[Material to process]
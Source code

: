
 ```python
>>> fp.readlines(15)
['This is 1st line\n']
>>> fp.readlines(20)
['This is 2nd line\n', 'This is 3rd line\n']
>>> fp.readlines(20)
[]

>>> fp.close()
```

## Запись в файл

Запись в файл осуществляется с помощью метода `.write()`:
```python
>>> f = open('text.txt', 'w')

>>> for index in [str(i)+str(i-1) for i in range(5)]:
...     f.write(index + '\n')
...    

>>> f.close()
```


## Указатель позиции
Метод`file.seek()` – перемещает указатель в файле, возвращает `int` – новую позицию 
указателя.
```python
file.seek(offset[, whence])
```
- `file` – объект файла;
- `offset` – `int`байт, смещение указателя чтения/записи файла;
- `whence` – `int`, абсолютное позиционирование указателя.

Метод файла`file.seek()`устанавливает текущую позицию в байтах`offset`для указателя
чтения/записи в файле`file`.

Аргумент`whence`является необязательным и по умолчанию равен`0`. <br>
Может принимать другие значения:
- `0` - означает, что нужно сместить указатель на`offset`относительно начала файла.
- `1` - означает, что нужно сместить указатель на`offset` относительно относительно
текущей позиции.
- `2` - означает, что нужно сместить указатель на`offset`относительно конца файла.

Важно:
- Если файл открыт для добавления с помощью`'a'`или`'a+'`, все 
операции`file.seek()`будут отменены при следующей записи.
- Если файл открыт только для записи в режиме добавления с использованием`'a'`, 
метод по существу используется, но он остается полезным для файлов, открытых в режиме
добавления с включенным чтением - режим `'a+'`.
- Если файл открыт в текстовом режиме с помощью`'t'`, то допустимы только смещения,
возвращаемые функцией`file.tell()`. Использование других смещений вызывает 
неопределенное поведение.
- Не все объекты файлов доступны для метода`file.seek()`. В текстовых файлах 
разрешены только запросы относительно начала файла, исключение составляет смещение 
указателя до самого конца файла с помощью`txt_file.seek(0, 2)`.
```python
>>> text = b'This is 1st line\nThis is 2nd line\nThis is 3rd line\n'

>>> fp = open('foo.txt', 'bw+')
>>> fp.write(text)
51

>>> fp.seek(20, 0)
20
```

[The problem]
In the records above, find each line that mentions the word "начала", and copy it.

[Response]
- `0` - означает, что нужно сместить указатель на`offset`относительно начала файла.
разрешены только запросы относительно начала файла, исключение составляет смещение 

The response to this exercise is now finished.